Thomas Wriothesley Becomes Chancellor

There are some historical figures that the more one reads about them, the more one loathes them. For me, one of those figures is Thomas Wriothesley, who clawed his way up to the position of Henry VIII’s Lord Chancellor on 4 May 1544.


But as Lord Chancellor he became notorious for torturing Anne Askew, a self-confessed protestant, personally operating the wheel on the rack. The Catholic faction was determined to root out heresy, suspecting Queen Catherine’s influence over the royal children. When Gardiner tried to arrest Surrey’s friends with Wriothesley’s support, the earl was severely reprimanded by the King. On 6 July 1546 the King moved to Greenwich Palace, with the conservatives holding a Secretaryship, Chancellor, and leading privy councilors, they tried to make further arrests. Wriothesley secured the royal warrant for Catherine’s arrest but then lost it, only to be dispatched by the King as “Arrant knave! Beast! Fool!”, a humiliation especially damaging given that his faction was already in decline. By September 1546 they were outnumbered by the reformists; his hatred for Hertford had deepened. Privy Council meetings broke out into fisticuffs.

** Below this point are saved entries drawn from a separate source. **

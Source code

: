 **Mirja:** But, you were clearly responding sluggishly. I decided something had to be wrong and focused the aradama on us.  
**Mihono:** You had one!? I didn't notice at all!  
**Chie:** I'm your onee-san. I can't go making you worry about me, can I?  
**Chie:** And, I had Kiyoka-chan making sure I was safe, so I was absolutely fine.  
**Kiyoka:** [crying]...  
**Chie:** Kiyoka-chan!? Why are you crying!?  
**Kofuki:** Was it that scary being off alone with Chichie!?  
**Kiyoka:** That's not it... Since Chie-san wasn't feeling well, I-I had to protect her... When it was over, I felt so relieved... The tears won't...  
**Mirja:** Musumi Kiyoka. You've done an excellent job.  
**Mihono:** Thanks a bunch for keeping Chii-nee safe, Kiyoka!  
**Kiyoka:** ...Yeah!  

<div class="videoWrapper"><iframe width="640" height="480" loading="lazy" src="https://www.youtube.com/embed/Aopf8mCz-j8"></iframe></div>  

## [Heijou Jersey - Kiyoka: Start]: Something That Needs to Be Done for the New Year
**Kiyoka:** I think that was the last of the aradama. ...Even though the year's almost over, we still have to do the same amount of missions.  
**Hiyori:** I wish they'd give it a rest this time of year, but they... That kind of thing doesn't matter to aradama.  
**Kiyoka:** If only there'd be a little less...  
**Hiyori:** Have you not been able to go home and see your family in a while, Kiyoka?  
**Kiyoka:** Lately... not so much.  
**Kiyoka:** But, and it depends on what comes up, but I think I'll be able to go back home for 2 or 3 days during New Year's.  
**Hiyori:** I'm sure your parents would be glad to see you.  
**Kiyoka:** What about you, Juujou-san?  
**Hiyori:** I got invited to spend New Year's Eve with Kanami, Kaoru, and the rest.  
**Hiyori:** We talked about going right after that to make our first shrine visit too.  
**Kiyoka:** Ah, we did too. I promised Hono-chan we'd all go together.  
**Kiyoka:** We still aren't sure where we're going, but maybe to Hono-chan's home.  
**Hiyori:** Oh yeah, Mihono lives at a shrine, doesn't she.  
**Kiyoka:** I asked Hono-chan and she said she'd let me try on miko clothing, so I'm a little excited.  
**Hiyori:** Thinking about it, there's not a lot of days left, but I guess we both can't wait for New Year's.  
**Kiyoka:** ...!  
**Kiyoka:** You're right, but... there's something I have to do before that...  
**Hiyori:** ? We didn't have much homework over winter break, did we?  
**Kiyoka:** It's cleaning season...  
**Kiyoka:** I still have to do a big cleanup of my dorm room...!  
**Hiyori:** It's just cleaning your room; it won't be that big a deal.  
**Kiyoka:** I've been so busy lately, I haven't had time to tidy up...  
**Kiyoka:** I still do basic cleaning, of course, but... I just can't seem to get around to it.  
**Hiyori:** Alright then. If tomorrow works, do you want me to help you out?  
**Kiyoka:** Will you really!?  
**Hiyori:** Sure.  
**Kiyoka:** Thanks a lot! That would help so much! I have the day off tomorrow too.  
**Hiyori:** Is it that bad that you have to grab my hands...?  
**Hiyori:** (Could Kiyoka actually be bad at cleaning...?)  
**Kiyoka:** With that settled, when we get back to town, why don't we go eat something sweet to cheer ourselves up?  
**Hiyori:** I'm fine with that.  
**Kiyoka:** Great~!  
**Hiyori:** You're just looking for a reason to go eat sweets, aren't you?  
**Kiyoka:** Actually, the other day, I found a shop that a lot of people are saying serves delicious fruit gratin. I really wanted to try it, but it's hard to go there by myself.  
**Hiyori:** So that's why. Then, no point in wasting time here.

As a “devout” Catholic Wriothesley  had no scruples about getting rich off the dissolution of Church property, yet felt justified in the persecution of non-Catholics. He was a man who could always find the excuse to have his cake and eat it too.

Not only did he throw his religion to the side with no compunction when it suited him, he stood by and did nothing to even TRY to help Thomas Cromwell after he was unjustly condemned by Henry VIII even though it was Cromwell who took Wriothesley under his wing and helped him rise. To be honest, it was the exact kind of gratitude that Cromwell had shown Anne Boleyn for her kindness so I am not entirely sorry for Cromwell, but it was still a wretched thing to do and speaks volumes about Wriothesley’s lack of character.

Wriothesley was finally finished when he ran afoul of someone more opportunistic than himself; Edward Seymour, brother of Jane Seymour and Lord Protector of Edward VI. Wriothesley tried to stand in the way of Seymour’s path to power and was bulldozed into retirement. Although he was able to get back on Edward VI’s Privy Council before he died 30 July 1550, he never recovered his position entirely.


On behalf of Anne Askew, I hope that really bothered him.